▸ **Exercise brief**:
While reading through the material below, copy each line that holds the word "Backtracking".
[[ Records provided, beginning ]]
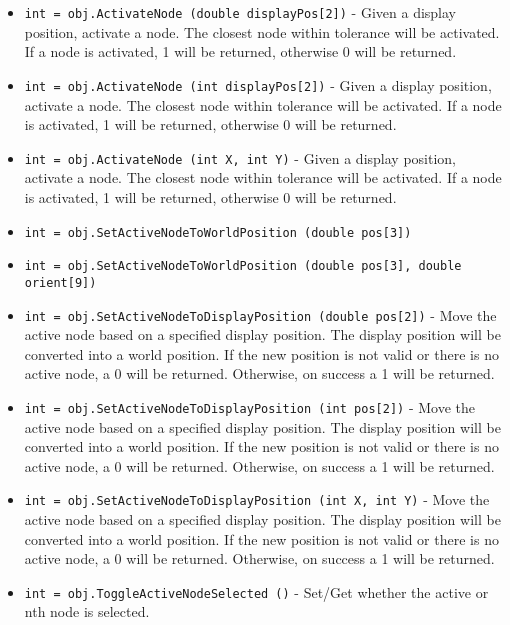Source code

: \begin{itemize}
\item  \verb|int = obj.ActivateNode (double displayPos[2])| -  Given a display position, activate a node. The closest
 node within tolerance will be activated. If a node is
 activated, 1 will be returned, otherwise 0 will be
 returned.

\item  \verb|int = obj.ActivateNode (int displayPos[2])| -  Given a display position, activate a node. The closest
 node within tolerance will be activated. If a node is
 activated, 1 will be returned, otherwise 0 will be
 returned.

\item  \verb|int = obj.ActivateNode (int X, int Y)| -  Given a display position, activate a node. The closest
 node within tolerance will be activated. If a node is
 activated, 1 will be returned, otherwise 0 will be
 returned.

\item  \verb|int = obj.SetActiveNodeToWorldPosition (double pos[3])|

\item  \verb|int = obj.SetActiveNodeToWorldPosition (double pos[3], double orient[9])|

\item  \verb|int = obj.SetActiveNodeToDisplayPosition (double pos[2])| -  Move the active node based on a specified display position.
 The display position will be converted into a world
 position. If the new position is not valid or there is
 no active node, a 0 will be returned. Otherwise, on
 success a 1 will be returned.

\item  \verb|int = obj.SetActiveNodeToDisplayPosition (int pos[2])| -  Move the active node based on a specified display position.
 The display position will be converted into a world
 position. If the new position is not valid or there is
 no active node, a 0 will be returned. Otherwise, on
 success a 1 will be returned.

\item  \verb|int = obj.SetActiveNodeToDisplayPosition (int X, int Y)| -  Move the active node based on a specified display position.
 The display position will be converted into a world
 position. If the new position is not valid or there is
 no active node, a 0 will be returned. Otherwise, on
 success a 1 will be returned.

\item  \verb|int = obj.ToggleActiveNodeSelected ()| -  Set/Get whether the active or nth node is selected. 


\end{itemize}
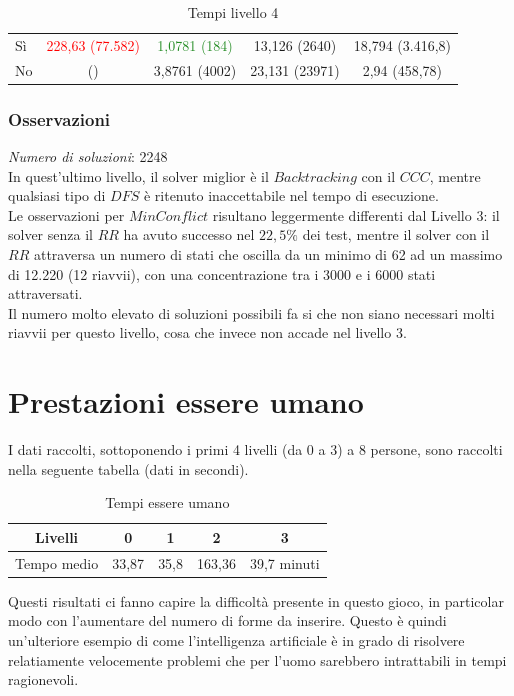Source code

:  \begin{table}[h] 
	\begin{tabular}{|l||*{4}{c|}}\hline 
		\backslashbox{Miglioria}{Solver} 
		&\makebox{DFS}&\makebox{Backtracking}&\makebox{Recursive Backtracking}	&\makebox{MinConflict}\\ \hline 
		Sì&\textcolor{red}{228,63 (77.582)}&\textcolor{ForestGreen}{1,0781 (184)}&13,126 (2640)&18,794 (3.416,8) \\ \hline 
		No& ()&3,8761 (4002)&23,131 (23971)&2,94 (458,78)  \\ \hline 
	\end{tabular} 
	\caption{Tempi livello 4}
\end{table}

\subsubsection{Osservazioni}

\textit{Numero di soluzioni}: 2248\\

In quest'ultimo livello, il solver miglior è il $Backtracking$ con il $CCC$, mentre qualsiasi tipo di $DFS$ è ritenuto inaccettabile nel tempo di esecuzione.\\

Le osservazioni per $MinConflict$ risultano leggermente differenti dal Livello 3: il solver senza il $RR$ ha avuto successo nel $22,5\%$ dei test, mentre il solver con il $RR$ attraversa un numero di stati che oscilla da un minimo di 62 ad un massimo di 12.220 (12 riavvii), con una concentrazione tra i 3000 e i 6000 stati attraversati.\\
Il numero molto elevato di soluzioni possibili fa si che non siano necessari molti riavvii per questo livello, cosa che invece non accade nel livello 3.

\section{Prestazioni essere umano}
\label{human}
I dati raccolti, sottoponendo i primi 4 livelli (da 0 a 3) a 8 persone, sono raccolti nella seguente tabella (dati in secondi).


\begin{table}[h]
	\centering
	\begin{tabular}{lllll}
		\hline
		\multicolumn{1}{|c|}{Livelli}     & \multicolumn{1}{c|}{0}     & \multicolumn{1}{c|}{1}    & \multicolumn{1}{c|}{2}      & \multicolumn{1}{c|}{3}           \\ \hline
		\multicolumn{1}{|c|}{Tempo medio} & \multicolumn{1}{c|}{33,87} & \multicolumn{1}{c|}{35,8} & \multicolumn{1}{c|}{163,36} & \multicolumn{1}{c|}{39,7 minuti} \\ \hline                               
	\end{tabular}
	\caption{Tempi essere umano}
\end{table}
Questi risultati ci fanno capire la difficoltà presente in questo gioco, in particolar modo con l'aumentare del numero di forme da inserire. Questo è quindi un'ulteriore esempio di come l'intelligenza artificiale è in grado di risolvere relatiamente velocemente problemi che per l'uomo sarebbero intrattabili in tempi ragionevoli.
[[ Records provided, end ]]
▸ **Solution**:
		&\makebox{DFS}&\makebox{Backtracking}&\makebox{Recursive Backtracking}	&\makebox{MinConflict}\\ \hline 
In quest'ultimo livello, il solver miglior è il $Backtracking$ con il $CCC$, mentre qualsiasi tipo di $DFS$ è ritenuto inaccettabile nel tempo di esecuzione.\\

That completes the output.